_Task to complete_
Return the data verbatim, without pictures.
:: Provided records ::
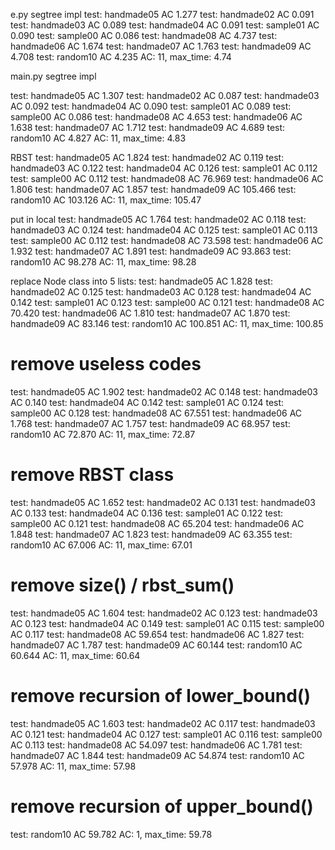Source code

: e.py
segtree impl
test: handmade05 AC 1.277
test: handmade02 AC 0.091
test: handmade03 AC 0.089
test: handmade04 AC 0.091
test: sample01 AC 0.090
test: sample00 AC 0.086
test: handmade08 AC 4.737
test: handmade06 AC 1.674
test: handmade07 AC 1.763
test: handmade09 AC 4.708
test: random10 AC 4.235
AC: 11, max_time: 4.74

main.py
segtree impl

test: handmade05 AC 1.307
test: handmade02 AC 0.087
test: handmade03 AC 0.092
test: handmade04 AC 0.090
test: sample01 AC 0.089
test: sample00 AC 0.086
test: handmade08 AC 4.653
test: handmade06 AC 1.638
test: handmade07 AC 1.712
test: handmade09 AC 4.689
test: random10 AC 4.827
AC: 11, max_time: 4.83

RBST
test: handmade05 AC 1.824
test: handmade02 AC 0.119
test: handmade03 AC 0.122
test: handmade04 AC 0.126
test: sample01 AC 0.112
test: sample00 AC 0.112
test: handmade08 AC 76.969
test: handmade06 AC 1.806
test: handmade07 AC 1.857
test: handmade09 AC 105.466
test: random10 AC 103.126
AC: 11, max_time: 105.47

put in local
test: handmade05 AC 1.764
test: handmade02 AC 0.118
test: handmade03 AC 0.124
test: handmade04 AC 0.125
test: sample01 AC 0.113
test: sample00 AC 0.112
test: handmade08 AC 73.598
test: handmade06 AC 1.932
test: handmade07 AC 1.891
test: handmade09 AC 93.863
test: random10 AC 98.278
AC: 11, max_time: 98.28

replace Node class into 5 lists:
test: handmade05 AC 1.828
test: handmade02 AC 0.125
test: handmade03 AC 0.128
test: handmade04 AC 0.142
test: sample01 AC 0.123
test: sample00 AC 0.121
test: handmade08 AC 70.420
test: handmade06 AC 1.810
test: handmade07 AC 1.870
test: handmade09 AC 83.146
test: random10 AC 100.851
AC: 11, max_time: 100.85

# remove useless codes

test: handmade05 AC 1.902
test: handmade02 AC 0.148
test: handmade03 AC 0.140
test: handmade04 AC 0.142
test: sample01 AC 0.124
test: sample00 AC 0.128
test: handmade08 AC 67.551
test: handmade06 AC 1.768
test: handmade07 AC 1.757
test: handmade09 AC 68.957
test: random10 AC 72.870
AC: 11, max_time: 72.87

# remove RBST class

test: handmade05 AC 1.652
test: handmade02 AC 0.131
test: handmade03 AC 0.133
test: handmade04 AC 0.136
test: sample01 AC 0.122
test: sample00 AC 0.121
test: handmade08 AC 65.204
test: handmade06 AC 1.848
test: handmade07 AC 1.823
test: handmade09 AC 63.355
test: random10 AC 67.006
AC: 11, max_time: 67.01

# remove size() / rbst_sum()

test: handmade05 AC 1.604
test: handmade02 AC 0.123
test: handmade03 AC 0.123
test: handmade04 AC 0.149
test: sample01 AC 0.115
test: sample00 AC 0.117
test: handmade08 AC 59.654
test: handmade06 AC 1.827
test: handmade07 AC 1.787
test: handmade09 AC 60.144
test: random10 AC 60.644
AC: 11, max_time: 60.64

# remove recursion of lower_bound()

test: handmade05 AC 1.603
test: handmade02 AC 0.117
test: handmade03 AC 0.121
test: handmade04 AC 0.127
test: sample01 AC 0.116
test: sample00 AC 0.113
test: handmade08 AC 54.097
test: handmade06 AC 1.781
test: handmade07 AC 1.844
test: handmade09 AC 54.874
test: random10 AC 57.978
AC: 11, max_time: 57.98

# remove recursion of upper_bound()

test: random10 AC 59.782
AC: 1, max_time: 59.78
:::
_Result for this task_
Source code

: e.py
segtree impl
test: handmade05 AC 1.277
test: handmade02 AC 0.091
test: handmade03 AC 0.089
test: handmade04 AC 0.091
test: sample01 AC 0.090
test: sample00 AC 0.086
test: handmade08 AC 4.737
test: handmade06 AC 1.674
test: handmade07 AC 1.763
test: handmade09 AC 4.708
test: random10 AC 4.235
AC: 11, max_time: 4.74

main.py
segtree impl

test: handmade05 AC 1.307
test: handmade02 AC 0.087
test: handmade03 AC 0.092
test: handmade04 AC 0.090
test: sample01 AC 0.089
test: sample00 AC 0.086
test: handmade08 AC 4.653
test: handmade06 AC 1.638
test: handmade07 AC 1.712
test: handmade09 AC 4.689
test: random10 AC 4.827
AC: 11, max_time: 4.83

RBST
test: handmade05 AC 1.824
test: handmade02 AC 0.119
test: handmade03 AC 0.122
test: handmade04 AC 0.126
test: sample01 AC 0.112
test: sample00 AC 0.112
test: handmade08 AC 76.969
test: handmade06 AC 1.806
test: handmade07 AC 1.857
test: handmade09 AC 105.466
test: random10 AC 103.126
AC: 11, max_time: 105.47

put in local
test: handmade05 AC 1.764
test: handmade02 AC 0.118
test: handmade03 AC 0.124
test: handmade04 AC 0.125
test: sample01 AC 0.113
test: sample00 AC 0.112
test: handmade08 AC 73.598
test: handmade06 AC 1.932
test: handmade07 AC 1.891
test: handmade09 AC 93.863
test: random10 AC 98.278
AC: 11, max_time: 98.28

replace Node class into 5 lists:
test: handmade05 AC 1.828
test: handmade02 AC 0.125
test: handmade03 AC 0.128
test: handmade04 AC 0.142
test: sample01 AC 0.123
test: sample00 AC 0.121
test: handmade08 AC 70.420
test: handmade06 AC 1.810
test: handmade07 AC 1.870
test: handmade09 AC 83.146
test: random10 AC 100.851
AC: 11, max_time: 100.85

# remove useless codes

test: handmade05 AC 1.902
test: handmade02 AC 0.148
test: handmade03 AC 0.140
test: handmade04 AC 0.142
test: sample01 AC 0.124
test: sample00 AC 0.128
test: handmade08 AC 67.551
test: handmade06 AC 1.768
test: handmade07 AC 1.757
test: handmade09 AC 68.957
test: random10 AC 72.870
AC: 11, max_time: 72.87

# remove RBST class

test: handmade05 AC 1.652
test: handmade02 AC 0.131
test: handmade03 AC 0.133
test: handmade04 AC 0.136
test: sample01 AC 0.122
test: sample00 AC 0.121
test: handmade08 AC 65.204
test: handmade06 AC 1.848
test: handmade07 AC 1.823
test: handmade09 AC 63.355
test: random10 AC 67.006
AC: 11, max_time: 67.01

# remove size() / rbst_sum()

test: handmade05 AC 1.604
test: handmade02 AC 0.123
test: handmade03 AC 0.123
test: handmade04 AC 0.149
test: sample01 AC 0.115
test: sample00 AC 0.117
test: handmade08 AC 59.654
test: handmade06 AC 1.827
test: handmade07 AC 1.787
test: handmade09 AC 60.144
test: random10 AC 60.644
AC: 11, max_time: 60.64

# remove recursion of lower_bound()

test: handmade05 AC 1.603
test: handmade02 AC 0.117
test: handmade03 AC 0.121
test: handmade04 AC 0.127
test: sample01 AC 0.116
test: sample00 AC 0.113
test: handmade08 AC 54.097
test: handmade06 AC 1.781
test: handmade07 AC 1.844
test: handmade09 AC 54.874
test: random10 AC 57.978
AC: 11, max_time: 57.98

# remove recursion of upper_bound()

test: random10 AC 59.782
AC: 1, max_time: 59.78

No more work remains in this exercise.